Data entries
--------
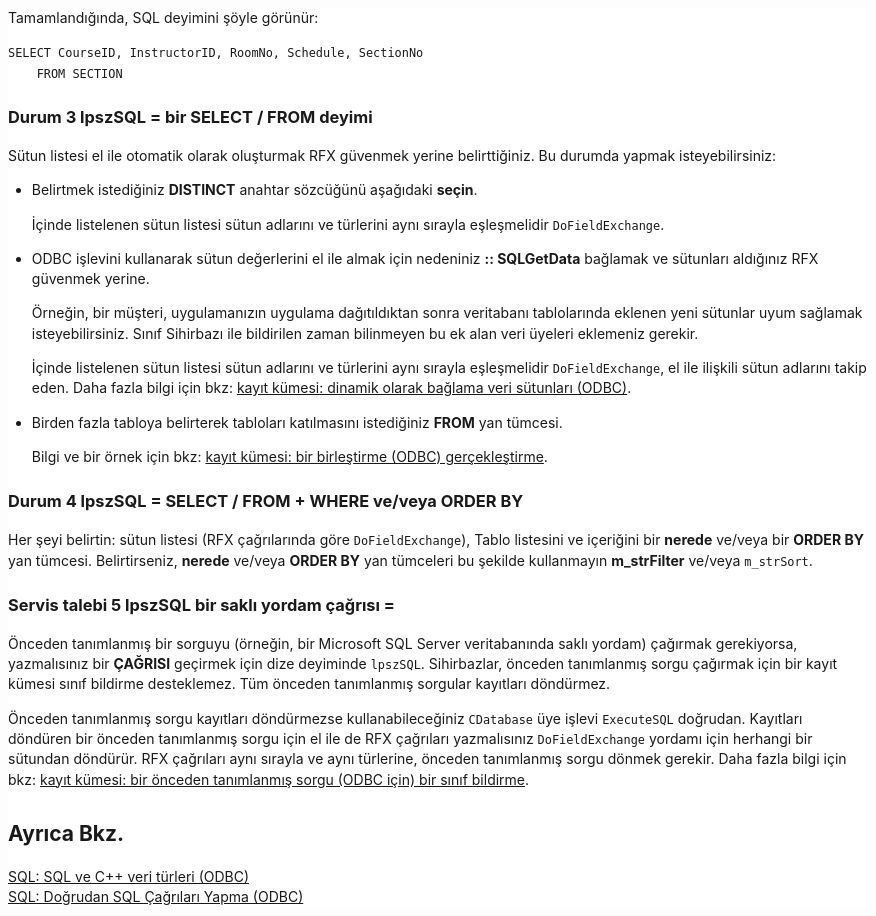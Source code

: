  Tamamlandığında, SQL deyimini şöyle görünür:  
  
```  
SELECT CourseID, InstructorID, RoomNo, Schedule, SectionNo   
    FROM SECTION  
```  
  
### <a name="case-3---lpszsql--a-selectfrom-statement"></a>Durum 3 lpszSQL = bir SELECT / FROM deyimi  
 Sütun listesi el ile otomatik olarak oluşturmak RFX güvenmek yerine belirttiğiniz. Bu durumda yapmak isteyebilirsiniz:  
  
-   Belirtmek istediğiniz **DISTINCT** anahtar sözcüğünü aşağıdaki **seçin**.  
  
     İçinde listelenen sütun listesi sütun adlarını ve türlerini aynı sırayla eşleşmelidir `DoFieldExchange`.  
  
-   ODBC işlevini kullanarak sütun değerlerini el ile almak için nedeniniz **:: SQLGetData** bağlamak ve sütunları aldığınız RFX güvenmek yerine.  
  
     Örneğin, bir müşteri, uygulamanızın uygulama dağıtıldıktan sonra veritabanı tablolarında eklenen yeni sütunlar uyum sağlamak isteyebilirsiniz. Sınıf Sihirbazı ile bildirilen zaman bilinmeyen bu ek alan veri üyeleri eklemeniz gerekir.  
  
     İçinde listelenen sütun listesi sütun adlarını ve türlerini aynı sırayla eşleşmelidir `DoFieldExchange`, el ile ilişkili sütun adlarını takip eden. Daha fazla bilgi için bkz: [kayıt kümesi: dinamik olarak bağlama veri sütunları (ODBC)](../../data/odbc/recordset-dynamically-binding-data-columns-odbc.md).  
  
-   Birden fazla tabloya belirterek tabloları katılmasını istediğiniz **FROM** yan tümcesi.  
  
     Bilgi ve bir örnek için bkz: [kayıt kümesi: bir birleştirme (ODBC) gerçekleştirme](../../data/odbc/recordset-performing-a-join-odbc.md).  
  
### <a name="case-4---lpszsql--selectfrom-plus-where-andor-order-by"></a>Durum 4 lpszSQL = SELECT / FROM + WHERE ve/veya ORDER BY  
 Her şeyi belirtin: sütun listesi (RFX çağrılarında göre `DoFieldExchange`), Tablo listesini ve içeriğini bir **nerede** ve/veya bir **ORDER BY** yan tümcesi. Belirtirseniz, **nerede** ve/veya **ORDER BY** yan tümceleri bu şekilde kullanmayın **m_strFilter** ve/veya `m_strSort`.  
  
### <a name="case-5---lpszsql--a-stored-procedure-call"></a>Servis talebi 5 lpszSQL bir saklı yordam çağrısı =  
 Önceden tanımlanmış bir sorguyu (örneğin, bir Microsoft SQL Server veritabanında saklı yordam) çağırmak gerekiyorsa, yazmalısınız bir **ÇAĞRISI** geçirmek için dize deyiminde `lpszSQL`. Sihirbazlar, önceden tanımlanmış sorgu çağırmak için bir kayıt kümesi sınıf bildirme desteklemez. Tüm önceden tanımlanmış sorgular kayıtları döndürmez.  
  
 Önceden tanımlanmış sorgu kayıtları döndürmezse kullanabileceğiniz `CDatabase` üye işlevi `ExecuteSQL` doğrudan. Kayıtları döndüren bir önceden tanımlanmış sorgu için el ile de RFX çağrıları yazmalısınız `DoFieldExchange` yordamı için herhangi bir sütundan döndürür. RFX çağrıları aynı sırayla ve aynı türlerine, önceden tanımlanmış sorgu dönmek gerekir. Daha fazla bilgi için bkz: [kayıt kümesi: bir önceden tanımlanmış sorgu (ODBC için) bir sınıf bildirme](../../data/odbc/recordset-declaring-a-class-for-a-predefined-query-odbc.md).  
  
## <a name="see-also"></a>Ayrıca Bkz.  
 [SQL: SQL ve C++ veri türleri (ODBC)](../../data/odbc/sql-sql-and-cpp-data-types-odbc.md)   
 [SQL: Doğrudan SQL Çağrıları Yapma (ODBC)](../../data/odbc/sql-making-direct-sql-calls-odbc.md)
--------
Exercise goal
Search the entries for the word "FROM" and copy every line that holds it.

Answer to the problem
    FROM SECTION  
### <a name="case-3---lpszsql--a-selectfrom-statement"></a>Durum 3 lpszSQL = bir SELECT / FROM deyimi  
-   Birden fazla tabloya belirterek tabloları katılmasını istediğiniz **FROM** yan tümcesi.  
### <a name="case-4---lpszsql--selectfrom-plus-where-andor-order-by"></a>Durum 4 lpszSQL = SELECT / FROM + WHERE ve/veya ORDER BY  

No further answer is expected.